O'Rourke, F., Mändle, T., Urbich, C., Dimmeler, S., Michaelis, U., Brandes, R., et al. (2015). Reprogramming of myeloid angiogenic cells by Bartonella henselae leads to microenvironmental regulation of pathological angiogenesis. Cellular Microbiology, 17(10), 1447-1463. doi:10.1111/cmi.12447.


Cite as: https://hdl.handle.net/21.11116/0000-000A-A390-A
Abstract
The contribution of myeloid cells to tumour microenvironments is a decisive factor in cancer progression. Tumour-associated macrophages (TAMs) mediate tumour invasion and angiogenesis through matrix remodelling, immune modulation and release of pro-angiogenic cytokines. Nothing is known about how pathogenic bacteria affect myeloid cells in these processes.
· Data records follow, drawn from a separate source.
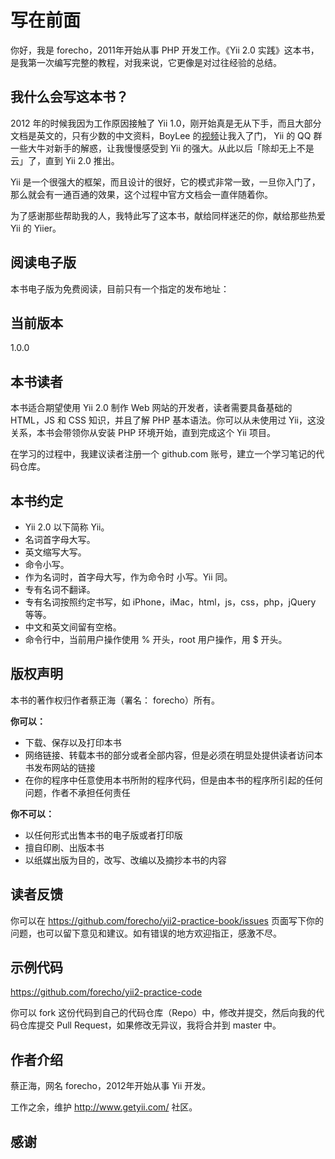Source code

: # 写在前面

你好，我是 forecho，2011年开始从事 PHP 开发工作。《Yii 2.0 实践》这本书，是我第一次编写完整的教程，对我来说，它更像是对过往经验的总结。

## 我什么会写这本书？

2012 年的时候我因为工作原因接触了 Yii 1.0，刚开始真是无从下手，而且大部分文档是英文的，只有少数的中文资料，BoyLee 的[视频](http://blog.yiiblog.info/)让我入了门， Yii 的 QQ 群一些大牛对新手的解惑，让我慢慢感受到 Yii 的强大。从此以后「除却无上不是云」了，直到 Yii 2.0 推出。

Yii 是一个很强大的框架，而且设计的很好，它的模式非常一致，一旦你入门了，那么就会有一通百通的效果，这个过程中官方文档会一直伴随着你。

为了感谢那些帮助我的人，我特此写了这本书，献给同样迷茫的你，献给那些热爱 Yii 的 Yiier。

## 阅读电子版

本书电子版为免费阅读，目前只有一个指定的发布地址：

## 当前版本

1.0.0

## 本书读者

本书适合期望使用 Yii 2.0 制作 Web 网站的开发者，读者需要具备基础的 HTML，JS 和 CSS 知识，并且了解 PHP 基本语法。你可以从未使用过 Yii，这没关系，本书会带领你从安装 PHP 环境开始，直到完成这个 Yii 项目。

在学习的过程中，我建议读者注册一个 github.com 账号，建立一个学习笔记的代码仓库。

## 本书约定

- Yii 2.0 以下简称 Yii。
- 名词首字母大写。
- 英文缩写大写。
- 命令小写。
- 作为名词时，首字母大写，作为命令时 小写。Yii 同。
- 专有名词不翻译。
- 专有名词按照约定书写，如 iPhone，iMac，html，js，css，php，jQuery 等等。
- 中文和英文间留有空格。
- 命令行中，当前用户操作使用 % 开头，root 用户操作，用 $ 开头。

## 版权声明

本书的著作权归作者蔡正海（署名： forecho）所有。

**你可以：**

- 下载、保存以及打印本书
- 网络链接、转载本书的部分或者全部内容，但是必须在明显处提供读者访问本书发布网站的链接
- 在你的程序中任意使用本书所附的程序代码，但是由本书的程序所引起的任何问题，作者不承担任何责任

**你不可以：**

- 以任何形式出售本书的电子版或者打印版
- 擅自印刷、出版本书
- 以纸媒出版为目的，改写、改编以及摘抄本书的内容

## 读者反馈

你可以在 https://github.com/forecho/yii2-practice-book/issues 页面写下你的问题，也可以留下意见和建议。如有错误的地方欢迎指正，感激不尽。

## 示例代码

https://github.com/forecho/yii2-practice-code

你可以 fork 这份代码到自己的代码仓库（Repo）中，修改并提交，然后向我的代码仓库提交 Pull Request，如果修改无异议，我将合并到 master 中。

## 作者介绍

蔡正海，网名 forecho，2012年开始从事 Yii 开发。

工作之余，维护 http://www.getyii.com/ 社区。

## 感谢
Here we show that Bartonella henselae, a bacterial pathogen causing vasculoproliferative diseases (bacillary angiomatosis), reprogrammes human myeloid angiogenic cells (MACs), a pro-angiogenic subset of circulating progenitor cells, towards a TAM-like phenotype with increased pro-angiogenic capacity. B. henselae infection resulted in inhibition of cell death, activation of angiogenic cellular programmes and induction of M2 macrophage polarization. MACs infected with B. henselae incorporated into endothelial sprouts and increased angiogenic growth. Infected MACs developed a vascular mimicry phenotype in vitro, and expression of B. henselae adhesin A was essential in inducing these angiogenic effects. Secretome analysis revealed that increased pro-angiogenic activities were associated with the creation of a tumour-like microenvironment dominated by angiogenic inflammatory cytokines and matrix remodelling compounds. Our results demonstrate that manipulation of myeloid cells by pathogenic bacteria can contribute to microenvironmental regulation of pathological tissue growth and suggest parallels underlying both bacterial infections and cancer.